= Task description =
Check each line of the material, and show the ones that include the word "optional".

= Supplied records =
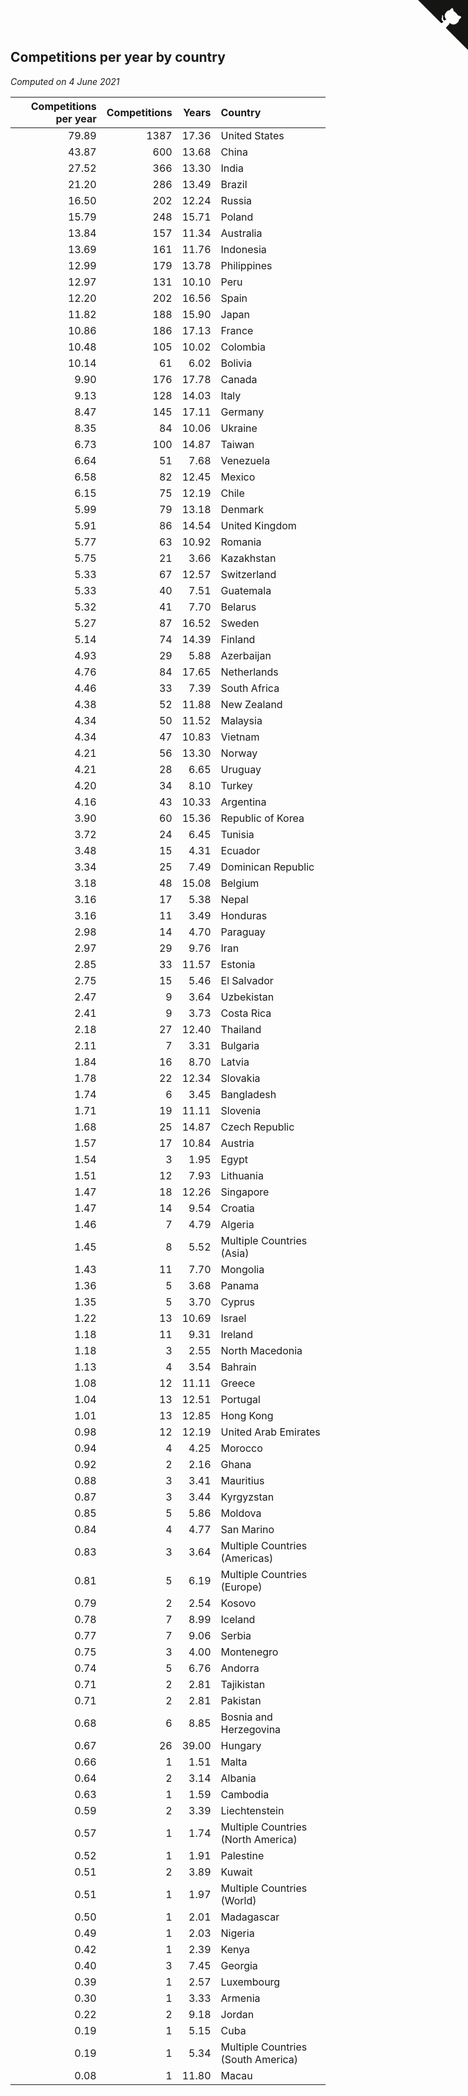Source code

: ## Competitions per year by country

*Computed on  4 June 2021*

| Competitions per year | Competitions | Years | Country |
| ---: | ---: | ---: | :--- |
| 79.89 | 1387 | 17.36 | United States |
| 43.87 | 600 | 13.68 | China |
| 27.52 | 366 | 13.30 | India |
| 21.20 | 286 | 13.49 | Brazil |
| 16.50 | 202 | 12.24 | Russia |
| 15.79 | 248 | 15.71 | Poland |
| 13.84 | 157 | 11.34 | Australia |
| 13.69 | 161 | 11.76 | Indonesia |
| 12.99 | 179 | 13.78 | Philippines |
| 12.97 | 131 | 10.10 | Peru |
| 12.20 | 202 | 16.56 | Spain |
| 11.82 | 188 | 15.90 | Japan |
| 10.86 | 186 | 17.13 | France |
| 10.48 | 105 | 10.02 | Colombia |
| 10.14 | 61 | 6.02 | Bolivia |
| 9.90 | 176 | 17.78 | Canada |
| 9.13 | 128 | 14.03 | Italy |
| 8.47 | 145 | 17.11 | Germany |
| 8.35 | 84 | 10.06 | Ukraine |
| 6.73 | 100 | 14.87 | Taiwan |
| 6.64 | 51 | 7.68 | Venezuela |
| 6.58 | 82 | 12.45 | Mexico |
| 6.15 | 75 | 12.19 | Chile |
| 5.99 | 79 | 13.18 | Denmark |
| 5.91 | 86 | 14.54 | United Kingdom |
| 5.77 | 63 | 10.92 | Romania |
| 5.75 | 21 | 3.66 | Kazakhstan |
| 5.33 | 67 | 12.57 | Switzerland |
| 5.33 | 40 | 7.51 | Guatemala |
| 5.32 | 41 | 7.70 | Belarus |
| 5.27 | 87 | 16.52 | Sweden |
| 5.14 | 74 | 14.39 | Finland |
| 4.93 | 29 | 5.88 | Azerbaijan |
| 4.76 | 84 | 17.65 | Netherlands |
| 4.46 | 33 | 7.39 | South Africa |
| 4.38 | 52 | 11.88 | New Zealand |
| 4.34 | 50 | 11.52 | Malaysia |
| 4.34 | 47 | 10.83 | Vietnam |
| 4.21 | 56 | 13.30 | Norway |
| 4.21 | 28 | 6.65 | Uruguay |
| 4.20 | 34 | 8.10 | Turkey |
| 4.16 | 43 | 10.33 | Argentina |
| 3.90 | 60 | 15.36 | Republic of Korea |
| 3.72 | 24 | 6.45 | Tunisia |
| 3.48 | 15 | 4.31 | Ecuador |
| 3.34 | 25 | 7.49 | Dominican Republic |
| 3.18 | 48 | 15.08 | Belgium |
| 3.16 | 17 | 5.38 | Nepal |
| 3.16 | 11 | 3.49 | Honduras |
| 2.98 | 14 | 4.70 | Paraguay |
| 2.97 | 29 | 9.76 | Iran |
| 2.85 | 33 | 11.57 | Estonia |
| 2.75 | 15 | 5.46 | El Salvador |
| 2.47 | 9 | 3.64 | Uzbekistan |
| 2.41 | 9 | 3.73 | Costa Rica |
| 2.18 | 27 | 12.40 | Thailand |
| 2.11 | 7 | 3.31 | Bulgaria |
| 1.84 | 16 | 8.70 | Latvia |
| 1.78 | 22 | 12.34 | Slovakia |
| 1.74 | 6 | 3.45 | Bangladesh |
| 1.71 | 19 | 11.11 | Slovenia |
| 1.68 | 25 | 14.87 | Czech Republic |
| 1.57 | 17 | 10.84 | Austria |
| 1.54 | 3 | 1.95 | Egypt |
| 1.51 | 12 | 7.93 | Lithuania |
| 1.47 | 18 | 12.26 | Singapore |
| 1.47 | 14 | 9.54 | Croatia |
| 1.46 | 7 | 4.79 | Algeria |
| 1.45 | 8 | 5.52 | Multiple Countries (Asia) |
| 1.43 | 11 | 7.70 | Mongolia |
| 1.36 | 5 | 3.68 | Panama |
| 1.35 | 5 | 3.70 | Cyprus |
| 1.22 | 13 | 10.69 | Israel |
| 1.18 | 11 | 9.31 | Ireland |
| 1.18 | 3 | 2.55 | North Macedonia |
| 1.13 | 4 | 3.54 | Bahrain |
| 1.08 | 12 | 11.11 | Greece |
| 1.04 | 13 | 12.51 | Portugal |
| 1.01 | 13 | 12.85 | Hong Kong |
| 0.98 | 12 | 12.19 | United Arab Emirates |
| 0.94 | 4 | 4.25 | Morocco |
| 0.92 | 2 | 2.16 | Ghana |
| 0.88 | 3 | 3.41 | Mauritius |
| 0.87 | 3 | 3.44 | Kyrgyzstan |
| 0.85 | 5 | 5.86 | Moldova |
| 0.84 | 4 | 4.77 | San Marino |
| 0.83 | 3 | 3.64 | Multiple Countries (Americas) |
| 0.81 | 5 | 6.19 | Multiple Countries (Europe) |
| 0.79 | 2 | 2.54 | Kosovo |
| 0.78 | 7 | 8.99 | Iceland |
| 0.77 | 7 | 9.06 | Serbia |
| 0.75 | 3 | 4.00 | Montenegro |
| 0.74 | 5 | 6.76 | Andorra |
| 0.71 | 2 | 2.81 | Tajikistan |
| 0.71 | 2 | 2.81 | Pakistan |
| 0.68 | 6 | 8.85 | Bosnia and Herzegovina |
| 0.67 | 26 | 39.00 | Hungary |
| 0.66 | 1 | 1.51 | Malta |
| 0.64 | 2 | 3.14 | Albania |
| 0.63 | 1 | 1.59 | Cambodia |
| 0.59 | 2 | 3.39 | Liechtenstein |
| 0.57 | 1 | 1.74 | Multiple Countries (North America) |
| 0.52 | 1 | 1.91 | Palestine |
| 0.51 | 2 | 3.89 | Kuwait |
| 0.51 | 1 | 1.97 | Multiple Countries (World) |
| 0.50 | 1 | 2.01 | Madagascar |
| 0.49 | 1 | 2.03 | Nigeria |
| 0.42 | 1 | 2.39 | Kenya |
| 0.40 | 3 | 7.45 | Georgia |
| 0.39 | 1 | 2.57 | Luxembourg |
| 0.30 | 1 | 3.33 | Armenia |
| 0.22 | 2 | 9.18 | Jordan |
| 0.19 | 1 | 5.15 | Cuba |
| 0.19 | 1 | 5.34 | Multiple Countries (South America) |
| 0.08 | 1 | 11.80 | Macau |


<a href="https://github.com/jonatanklosko/wca_statistics" class="github-corner" aria-label="View source on Github"><svg width="80" height="80" viewBox="0 0 250 250" style="fill:#151513; color:#fff; position: absolute; top: 0; border: 0; right: 0;" aria-hidden="true"><path d="M0,0 L115,115 L130,115 L142,142 L250,250 L250,0 Z"></path><path d="M128.3,109.0 C113.8,99.7 119.0,89.6 119.0,89.6 C122.0,82.7 120.5,78.6 120.5,78.6 C119.2,72.0 123.4,76.3 123.4,76.3 C127.3,80.9 125.5,87.3 125.5,87.3 C122.9,97.6 130.6,101.9 134.4,103.2" fill="currentColor" style="transform-origin: 130px 106px;" class="octo-arm"></path><path d="M115.0,115.0 C114.9,115.1 118.7,116.5 119.8,115.4 L133.7,101.6 C136.9,99.2 139.9,98.4 142.2,98.6 C133.8,88.0 127.5,74.4 143.8,58.0 C148.5,53.4 154.0,51.2 159.7,51.0 C160.3,49.4 163.2,43.6 171.4,40.1 C171.4,40.1 176.1,42.5 178.8,56.2 C183.1,58.6 187.2,61.8 190.9,65.4 C194.5,69.0 197.7,73.2 200.1,77.6 C213.8,80.2 216.3,84.9 216.3,84.9 C212.7,93.1 206.9,96.0 205.4,96.6 C205.1,102.4 203.0,107.8 198.3,112.5 C181.9,128.9 168.3,122.5 157.7,114.1 C157.9,116.9 156.7,120.9 152.7,124.9 L141.0,136.5 C139.8,137.7 141.6,141.9 141.8,141.8 Z" fill="currentColor" class="octo-body"></path></svg></a><style>.github-corner:hover .octo-arm{animation:octocat-wave 560ms ease-in-out}@keyframes octocat-wave{0%,100%{transform:rotate(0)}20%,60%{transform:rotate(-25deg)}40%,80%{transform:rotate(10deg)}}@media (max-width:500px){.github-corner:hover .octo-arm{animation:none}.github-corner .octo-arm{animation:octocat-wave 560ms ease-in-out}}</style>
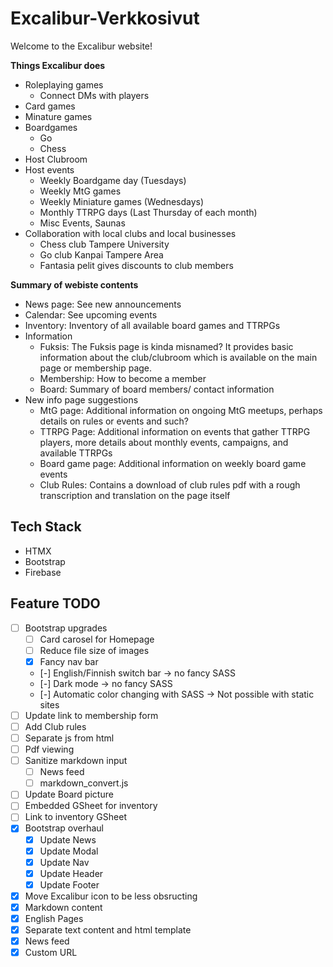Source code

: # Excalibur-Verkkosivut
Welcome to the Excalibur website!

**Things Excalibur does**
- Roleplaying games
  - Connect DMs with players
- Card games
- Minature games
- Boardgames
  - Go
  - Chess
- Host Clubroom
- Host events
  - Weekly Boardgame day (Tuesdays)
  - Weekly MtG games
  - Weekly Miniature games (Wednesdays)
  - Monthly TTRPG days (Last Thursday of each month)
  - Misc Events, Saunas
- Collaboration with local clubs and local businesses
  - Chess club Tampere University
  - Go club Kanpai Tampere Area
  - Fantasia pelit gives discounts to club members

**Summary of webiste contents**
- News page: See new announcements
- Calendar: See upcoming events
- Inventory: Inventory of all available board games and TTRPGs
- Information
  - Fuksis: The Fuksis page is kinda misnamed? It provides basic information about the club/clubroom which is available on the main page or membership page.
  - Membership: How to become a member
  - Board: Summary of board members/ contact information
- New info page suggestions
  - MtG page: Additional information on ongoing MtG meetups, perhaps details on rules or events and such?
  - TTRPG Page: Additional information on events that gather TTRPG players, more details about monthly events, campaigns, and available TTRPGs
  - Board game page: Additional information on weekly board game events
  - Club Rules: Contains a download of club rules pdf with a rough transcription and translation on the page itself

## Tech Stack
- HTMX
- Bootstrap
- Firebase

## Feature TODO
- [ ] Bootstrap upgrades
  - [ ] Card carosel for Homepage
  - [ ] Reduce file size of images
  - [X] Fancy nav bar
  - [-] English/Finnish switch bar -> no fancy SASS
  - [-] Dark mode -> no fancy SASS
  - [-] Automatic color changing with SASS -> Not possible with static sites
- [ ] Update link to membership form
- [ ] Add Club rules
- [ ] Separate js from html
- [ ] Pdf viewing
- [ ] Sanitize markdown input
  - [ ] News feed
  - [ ] markdown_convert.js
- [ ] Update Board picture
- [ ] Embedded GSheet for inventory
- [ ] Link to inventory GSheet
- [X] Bootstrap overhaul
  - [X] Update News
  - [X] Update Modal
  - [X] Update Nav
  - [X] Update Header
  - [X] Update Footer
- [X] Move Excalibur icon to be less obsructing
- [X] Markdown content
- [X] English Pages
- [X] Separate text content and html template
- [X] News feed
- [X] Custom URL 
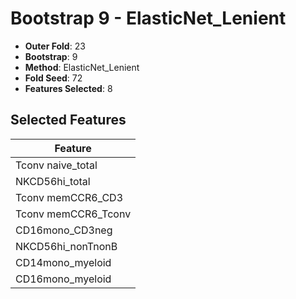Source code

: # Bootstrap 9 - ElasticNet_Lenient

- **Outer Fold**: 23
- **Bootstrap**: 9
- **Method**: ElasticNet_Lenient
- **Fold Seed**: 72
- **Features Selected**: 8

## Selected Features

| Feature |
|---------|
| Tconv naive_total |
| NKCD56hi_total |
| Tconv memCCR6_CD3 |
| Tconv memCCR6_Tconv |
| CD16mono_CD3neg |
| NKCD56hi_nonTnonB |
| CD14mono_myeloid |
| CD16mono_myeloid |
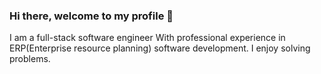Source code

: ### Hi there, welcome to my profile 👋

I am a full-stack software engineer With professional experience in ERP(Enterprise resource planning) software development. 
I enjoy solving problems.


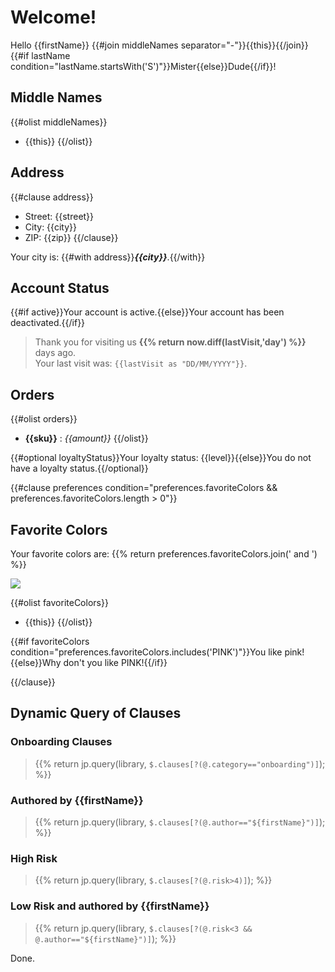 # Welcome!

Hello {{firstName}} {{#join middleNames separator="-"}}{{this}}{{/join}} {{#if lastName condition="lastName.startsWith('S')"}}Mister{{else}}Dude{{/if}}!

## Middle Names
{{#olist middleNames}}
- {{this}}
{{/olist}}

## Address
{{#clause address}}
- Street: {{street}}
- City: {{city}}
- ZIP: {{zip}}
{{/clause}}

Your city is: {{#with address}}***{{city}}***.{{/with}}

## Account Status

{{#if active}}Your account is active.{{else}}Your account has been deactivated.{{/if}}

> Thank you for visiting us **{{% return now.diff(lastVisit,'day') %}}** days ago.\
Your last visit was: <code>{{lastVisit as "DD/MM/YYYY"}}</code>.

## Orders

{{#olist orders}}
- **{{sku}}** : *{{amount}}*
{{/olist}}

{{#optional loyaltyStatus}}Your loyalty status: {{level}}{{else}}You do not have a loyalty status.{{/optional}}

{{#clause preferences condition="preferences.favoriteColors && preferences.favoriteColors.length > 0"}}

## Favorite Colors

Your favorite colors are: {{% return preferences.favoriteColors.join(' and ') %}}

![](https://www.litmus.com/wp-content/uploads/2021/02/motion-tween-example.gif)

{{#olist favoriteColors}}
- {{this}}
{{/olist}}

{{#if favoriteColors condition="preferences.favoriteColors.includes('PINK')"}}You like pink!{{else}}Why don't you like PINK!{{/if}}

{{/clause}}

## Dynamic Query of Clauses

### Onboarding Clauses

> {{% 
    return jp.query(library, `$.clauses[?(@.category=="onboarding")]`);
%}}

### Authored by {{firstName}}

> {{% 
    return jp.query(library, `$.clauses[?(@.author=="${firstName}")]`);
%}}

### High Risk

> {{% 
    return jp.query(library, `$.clauses[?(@.risk>4)]`);
%}}

### Low Risk and authored by {{firstName}}

> {{% 
    return jp.query(library, `$.clauses[?(@.risk<3 && @.author=="${firstName}")]`);
%}}

Done.
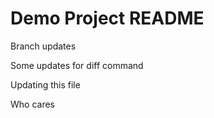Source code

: # Demo Project README

Branch updates

Some updates for diff command

Updating this file

Who cares

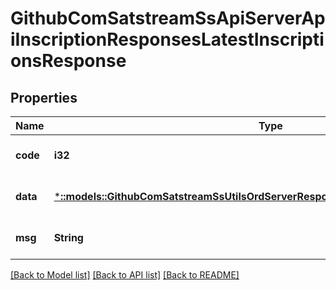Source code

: # GithubComSatstreamSsApiServerApiInscriptionResponsesLatestInscriptionsResponse

## Properties
Name | Type | Description | Notes
------------ | ------------- | ------------- | -------------
**code** | **i32** |  | [optional] [default to null]
**data** | [***::models::GithubComSatstreamSsUtilsOrdServerResponsesLatestInscriptionsResponse**](github_com_satstream_ss-utils_ord_server_responses.LatestInscriptionsResponse.md) |  | [optional] [default to null]
**msg** | **String** |  | [optional] [default to null]

[[Back to Model list]](../README.md#documentation-for-models) [[Back to API list]](../README.md#documentation-for-api-endpoints) [[Back to README]](../README.md)


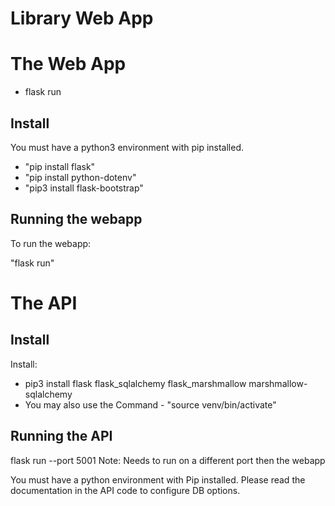 # Library Web App


# The Web App

* flask run

## Install

You must have a python3 environment with pip installed.
* "pip install flask"
* "pip install python-dotenv"
* "pip3 install flask-bootstrap"


## Running the webapp

To run the webapp:

"flask run"

# The API

## Install

Install:
* pip3 install flask flask_sqlalchemy flask_marshmallow marshmallow-sqlalchemy
* You may also use the Command - "source venv/bin/activate"
## Running the API

flask run --port 5001
Note: Needs to run on a different port then the webapp

You must have a python environment with Pip installed.
Please read the documentation in the API code to configure DB options.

= Final answer =
{{#optional loyaltyStatus}}Your loyalty status: {{level}}{{else}}You do not have a loyalty status.{{/optional}}
**code** | **i32** |  | [optional] [default to null]
**data** | [***::models::GithubComSatstreamSsUtilsOrdServerResponsesLatestInscriptionsResponse**](github_com_satstream_ss-utils_ord_server_responses.LatestInscriptionsResponse.md) |  | [optional] [default to null]
**msg** | **String** |  | [optional] [default to null]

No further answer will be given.